Heinz was the driving force for the creation of downtown Pittsburgh's Cultural District, a major legacy of his work as a philanthropist and community leader. He was the first chairman of the Heinz Endowments, serving from 1941 until his death in 1987. One of his early projects was the conversion and restoration of Loew's Penn Theater to the current Heinz Hall, home of the Pittsburgh Symphony.

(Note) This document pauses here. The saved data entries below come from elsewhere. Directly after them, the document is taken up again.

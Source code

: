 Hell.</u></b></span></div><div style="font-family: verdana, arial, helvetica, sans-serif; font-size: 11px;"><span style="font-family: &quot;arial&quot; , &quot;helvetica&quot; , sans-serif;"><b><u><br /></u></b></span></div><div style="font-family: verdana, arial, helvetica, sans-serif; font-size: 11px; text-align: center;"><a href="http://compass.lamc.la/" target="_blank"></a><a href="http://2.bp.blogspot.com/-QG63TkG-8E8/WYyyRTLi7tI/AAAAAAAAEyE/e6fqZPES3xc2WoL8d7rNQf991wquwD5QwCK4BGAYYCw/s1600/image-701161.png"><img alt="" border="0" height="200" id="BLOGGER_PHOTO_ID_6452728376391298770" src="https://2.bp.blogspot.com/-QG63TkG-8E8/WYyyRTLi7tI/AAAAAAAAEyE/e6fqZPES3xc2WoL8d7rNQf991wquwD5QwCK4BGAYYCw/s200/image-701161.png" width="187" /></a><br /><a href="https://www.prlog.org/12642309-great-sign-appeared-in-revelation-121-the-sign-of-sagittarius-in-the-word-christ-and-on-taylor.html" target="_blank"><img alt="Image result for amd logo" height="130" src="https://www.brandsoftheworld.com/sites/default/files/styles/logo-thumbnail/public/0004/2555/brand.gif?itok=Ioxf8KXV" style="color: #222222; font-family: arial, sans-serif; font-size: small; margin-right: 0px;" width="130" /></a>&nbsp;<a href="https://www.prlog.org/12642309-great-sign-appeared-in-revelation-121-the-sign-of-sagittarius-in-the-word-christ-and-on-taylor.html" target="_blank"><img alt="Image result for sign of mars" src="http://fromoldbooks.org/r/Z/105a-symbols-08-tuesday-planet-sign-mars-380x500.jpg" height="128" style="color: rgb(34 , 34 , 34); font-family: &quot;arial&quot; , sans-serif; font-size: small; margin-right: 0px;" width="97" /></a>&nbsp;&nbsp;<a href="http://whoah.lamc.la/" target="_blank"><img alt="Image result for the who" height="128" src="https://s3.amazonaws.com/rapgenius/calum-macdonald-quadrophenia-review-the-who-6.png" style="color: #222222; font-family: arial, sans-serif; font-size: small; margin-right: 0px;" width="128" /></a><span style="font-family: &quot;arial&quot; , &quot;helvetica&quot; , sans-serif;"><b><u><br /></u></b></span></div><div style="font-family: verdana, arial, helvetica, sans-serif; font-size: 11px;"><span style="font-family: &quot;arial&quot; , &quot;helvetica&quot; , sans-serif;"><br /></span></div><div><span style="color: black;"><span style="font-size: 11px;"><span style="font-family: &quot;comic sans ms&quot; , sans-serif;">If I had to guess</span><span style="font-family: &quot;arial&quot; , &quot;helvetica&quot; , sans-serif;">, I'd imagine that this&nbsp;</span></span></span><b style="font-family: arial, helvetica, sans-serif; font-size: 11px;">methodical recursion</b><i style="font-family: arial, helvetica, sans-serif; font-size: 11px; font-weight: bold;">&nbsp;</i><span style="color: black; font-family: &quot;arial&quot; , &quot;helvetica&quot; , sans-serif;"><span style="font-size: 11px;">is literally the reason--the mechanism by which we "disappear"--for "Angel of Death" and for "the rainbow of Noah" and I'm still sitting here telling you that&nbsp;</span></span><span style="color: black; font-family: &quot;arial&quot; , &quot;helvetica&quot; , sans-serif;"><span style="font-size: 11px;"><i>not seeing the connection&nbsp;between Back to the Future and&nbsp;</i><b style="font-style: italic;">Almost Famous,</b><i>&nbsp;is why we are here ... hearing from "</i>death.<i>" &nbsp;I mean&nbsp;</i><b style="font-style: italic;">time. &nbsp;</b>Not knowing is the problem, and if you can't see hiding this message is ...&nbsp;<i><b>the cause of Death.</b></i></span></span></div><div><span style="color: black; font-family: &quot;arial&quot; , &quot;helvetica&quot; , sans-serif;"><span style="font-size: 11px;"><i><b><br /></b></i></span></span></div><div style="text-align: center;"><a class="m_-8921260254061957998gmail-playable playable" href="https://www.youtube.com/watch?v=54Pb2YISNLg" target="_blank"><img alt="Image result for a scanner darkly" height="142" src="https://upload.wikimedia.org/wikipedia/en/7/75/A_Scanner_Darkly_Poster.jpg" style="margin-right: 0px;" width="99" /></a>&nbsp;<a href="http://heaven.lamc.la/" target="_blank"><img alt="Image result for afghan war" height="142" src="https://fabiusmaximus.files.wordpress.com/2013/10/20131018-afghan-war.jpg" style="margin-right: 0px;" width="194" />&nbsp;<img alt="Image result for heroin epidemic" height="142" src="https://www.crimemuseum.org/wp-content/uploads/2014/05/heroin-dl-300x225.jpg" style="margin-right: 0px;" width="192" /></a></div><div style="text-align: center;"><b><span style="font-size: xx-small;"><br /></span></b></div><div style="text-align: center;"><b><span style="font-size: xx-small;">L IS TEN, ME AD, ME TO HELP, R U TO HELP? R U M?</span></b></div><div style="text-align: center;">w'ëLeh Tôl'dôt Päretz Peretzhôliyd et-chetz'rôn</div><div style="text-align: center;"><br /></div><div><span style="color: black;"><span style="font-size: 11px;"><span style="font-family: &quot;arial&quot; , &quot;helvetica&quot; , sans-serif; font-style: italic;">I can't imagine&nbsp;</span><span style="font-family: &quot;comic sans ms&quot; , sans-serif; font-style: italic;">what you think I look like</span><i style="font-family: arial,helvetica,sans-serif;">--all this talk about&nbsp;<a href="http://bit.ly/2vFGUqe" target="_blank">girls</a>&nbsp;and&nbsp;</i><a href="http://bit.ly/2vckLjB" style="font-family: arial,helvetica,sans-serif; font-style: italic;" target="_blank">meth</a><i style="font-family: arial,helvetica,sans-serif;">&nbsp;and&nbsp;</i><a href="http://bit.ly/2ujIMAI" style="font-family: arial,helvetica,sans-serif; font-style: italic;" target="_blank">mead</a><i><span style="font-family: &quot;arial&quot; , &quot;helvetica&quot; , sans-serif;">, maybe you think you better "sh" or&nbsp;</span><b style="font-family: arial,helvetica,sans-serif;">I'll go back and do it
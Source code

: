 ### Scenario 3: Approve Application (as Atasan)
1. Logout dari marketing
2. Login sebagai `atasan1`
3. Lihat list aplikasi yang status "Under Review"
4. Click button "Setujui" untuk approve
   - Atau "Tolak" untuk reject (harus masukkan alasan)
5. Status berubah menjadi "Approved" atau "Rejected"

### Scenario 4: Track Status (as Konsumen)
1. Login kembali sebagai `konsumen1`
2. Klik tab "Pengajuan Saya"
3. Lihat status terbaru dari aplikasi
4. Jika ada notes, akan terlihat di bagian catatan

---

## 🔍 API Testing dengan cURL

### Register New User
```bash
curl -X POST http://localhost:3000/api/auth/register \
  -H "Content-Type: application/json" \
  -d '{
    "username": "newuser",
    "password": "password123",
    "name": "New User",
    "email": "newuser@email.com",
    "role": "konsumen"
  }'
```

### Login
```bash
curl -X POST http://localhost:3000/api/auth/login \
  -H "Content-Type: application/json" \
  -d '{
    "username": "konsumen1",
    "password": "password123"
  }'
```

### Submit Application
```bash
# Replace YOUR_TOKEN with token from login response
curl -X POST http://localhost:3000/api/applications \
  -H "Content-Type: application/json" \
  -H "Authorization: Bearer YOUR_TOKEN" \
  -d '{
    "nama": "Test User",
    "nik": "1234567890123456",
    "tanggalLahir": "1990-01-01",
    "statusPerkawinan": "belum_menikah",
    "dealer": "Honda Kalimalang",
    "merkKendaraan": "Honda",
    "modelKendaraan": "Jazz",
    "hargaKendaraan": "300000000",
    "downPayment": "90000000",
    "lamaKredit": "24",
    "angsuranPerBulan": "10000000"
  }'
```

Heinz was one of the original investors in the city's effort to win an NHL franchise, becoming part owner of the Pittsburgh Penguins from 1967 until the early 1970s.

==Politics==
A lifelong Republican, Heinz chaired the U.S. arm of the International Chamber of Commerce from 1948 to 1951. He was tapped by President Dwight D. Eisenhower to head a special aid mission to assess the effectiveness of an emergency economic aid program to Pakistan. He also chaired the U.S. delegation to the Economic Commission for Europe in 1958 and 1959. He was a member of the Steering Committee of the Bilderberg Group.

==Honors==
In 1979, Queen Elizabeth II made Heinz an Honorary Commander of the Order of the British Empire, citing him "for significant contribution in the furtherance of British-American relationships, especially in the cultural, educational and economic fields."

He received decorations from Italy, France, and Greece.

==Death==
On 23 February 1987, Henry John Heinz II died of cancer at the family's winter home in Hobe Sound, Florida, at the age of 78.